Nowadays, companies of every stripe are looking for a competitive edge. Sometimes that means offering a new product or service, and other times it means expanding the market in which you do business.

With the advent of e-commerce and a vast array of national distribution networks available, taking your wares across state lines has never been easier. But if your business activities in another state reach a certain point, you could face interstate tax issues for which you’re not completely prepared.

What is Your Business Presence?

When it comes to out-of-state tax liability, the not-so-secret password is “nexus.” This is the term states use to indicate that your business presence in their territory is substantial enough to subject you to their tax rules and obligations.

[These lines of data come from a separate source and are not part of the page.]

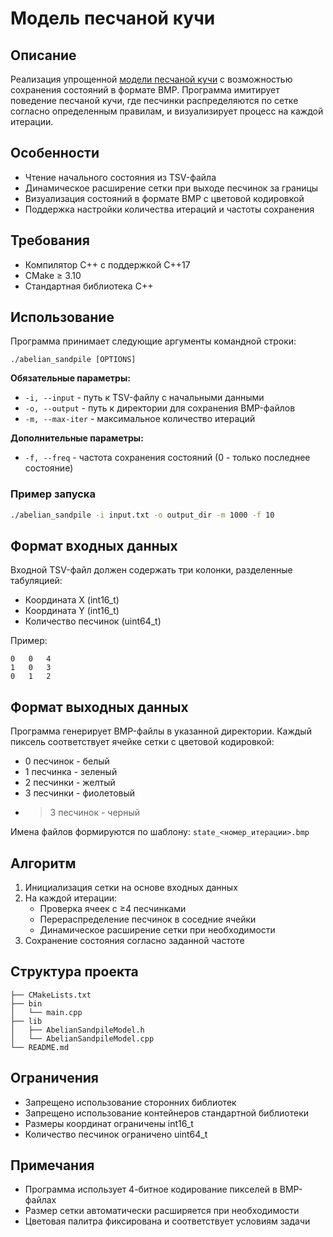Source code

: # Модель песчаной кучи

## Описание

Реализация упрощенной [модели песчаной кучи](https://en.wikipedia.org/wiki/Abelian_sandpile_model) с возможностью сохранения состояний в формате BMP. Программа имитирует поведение песчаной кучи, где песчинки распределяются по сетке согласно определенным правилам, и визуализирует процесс на каждой итерации.

## Особенности

- Чтение начального состояния из TSV-файла
- Динамическое расширение сетки при выходе песчинок за границы
- Визуализация состояний в формате BMP с цветовой кодировкой
- Поддержка настройки количества итераций и частоты сохранения

## Требования

- Компилятор C++ с поддержкой C++17
- CMake ≥ 3.10
- Стандартная библиотека C++

## Использование

Программа принимает следующие аргументы командной строки:

```
./abelian_sandpile [OPTIONS]
```

**Обязательные параметры:**
- `-i, --input` - путь к TSV-файлу с начальными данными
- `-o, --output` - путь к директории для сохранения BMP-файлов
- `-m, --max-iter` - максимальное количество итераций

**Дополнительные параметры:**
- `-f, --freq` - частота сохранения состояний (0 - только последнее состояние)

### Пример запуска

```bash
./abelian_sandpile -i input.txt -o output_dir -m 1000 -f 10
```

## Формат входных данных

Входной TSV-файл должен содержать три колонки, разделенные табуляцией:
- Координата X (int16_t)
- Координата Y (int16_t)
- Количество песчинок (uint64_t)

Пример:
```
0   0   4
1   0   3
0   1   2
```

## Формат выходных данных

Программа генерирует BMP-файлы в указанной директории. Каждый пиксель соответствует ячейке сетки с цветовой кодировкой:

- 0 песчинок - белый
- 1 песчинка - зеленый
- 2 песчинки - желтый
- 3 песчинки - фиолетовый
- >3 песчинок - черный

Имена файлов формируются по шаблону: `state_<номер_итерации>.bmp`

## Алгоритм

1. Инициализация сетки на основе входных данных
2. На каждой итерации:
   - Проверка ячеек с ≥4 песчинками
   - Перераспределение песчинок в соседние ячейки
   - Динамическое расширение сетки при необходимости
3. Сохранение состояния согласно заданной частоте

## Структура проекта

```
├── CMakeLists.txt
├── bin
│   └── main.cpp
├── lib
│   ├── AbelianSandpileModel.h
│   └── AbelianSandpileModel.cpp
└── README.md
```

## Ограничения

- Запрещено использование сторонних библиотек
- Запрещено использование контейнеров стандартной библиотеки
- Размеры координат ограничены int16_t
- Количество песчинок ограничено uint64_t

## Примечания

- Программа использует 4-битное кодирование пикселей в BMP-файлах
- Размер сетки автоматически расширяется при необходимости
- Цветовая палитра фиксирована и соответствует условиям задачи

So what creates nexus? This is where things can get tricky. Each state may approach nexus a little differently. But there are some commonalities. If you employ workers or own (or even lease) business property in a given state, for example,
you likely have nexus there.

A state may look to other evidence as well. Actively marketing your products or services there may trigger nexus, as could using a local phone number, maintaining inventory in a state and accepting orders there.

On the other hand, the mere existence of a minimal amount of business activity may not create nexus. Say you venture across the border to perform a handful of service calls a year. That probably wouldn’t create nexus. And if you have a salesperson going into the state to solicit business but not accepting orders, and no other activity in the state, you may not have nexus. But you need to look carefully at all of your particular facts and circumstances and the nexus thresholds for the state in question.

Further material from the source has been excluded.